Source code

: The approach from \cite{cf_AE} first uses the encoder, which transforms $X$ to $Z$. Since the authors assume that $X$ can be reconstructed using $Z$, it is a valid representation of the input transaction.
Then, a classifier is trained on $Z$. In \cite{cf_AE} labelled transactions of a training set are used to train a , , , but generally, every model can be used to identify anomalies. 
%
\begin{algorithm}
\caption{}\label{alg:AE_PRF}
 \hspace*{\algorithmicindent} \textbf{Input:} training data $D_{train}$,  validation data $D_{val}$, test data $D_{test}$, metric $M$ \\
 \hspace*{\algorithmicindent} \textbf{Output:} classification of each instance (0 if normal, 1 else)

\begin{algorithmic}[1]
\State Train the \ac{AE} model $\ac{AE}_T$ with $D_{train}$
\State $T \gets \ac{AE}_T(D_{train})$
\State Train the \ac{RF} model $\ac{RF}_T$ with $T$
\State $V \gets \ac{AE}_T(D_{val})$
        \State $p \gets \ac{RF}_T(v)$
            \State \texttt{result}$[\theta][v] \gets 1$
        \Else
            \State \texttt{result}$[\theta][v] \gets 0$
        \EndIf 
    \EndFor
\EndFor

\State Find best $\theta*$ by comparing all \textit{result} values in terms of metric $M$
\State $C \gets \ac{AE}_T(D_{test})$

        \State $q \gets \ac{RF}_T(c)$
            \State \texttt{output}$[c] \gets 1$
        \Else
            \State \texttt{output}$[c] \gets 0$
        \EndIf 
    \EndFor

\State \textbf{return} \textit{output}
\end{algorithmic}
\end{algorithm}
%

——

How to complete this task:
Among the lines of the entries, count those containing the string "textit" and give only the number.

Your solution:
2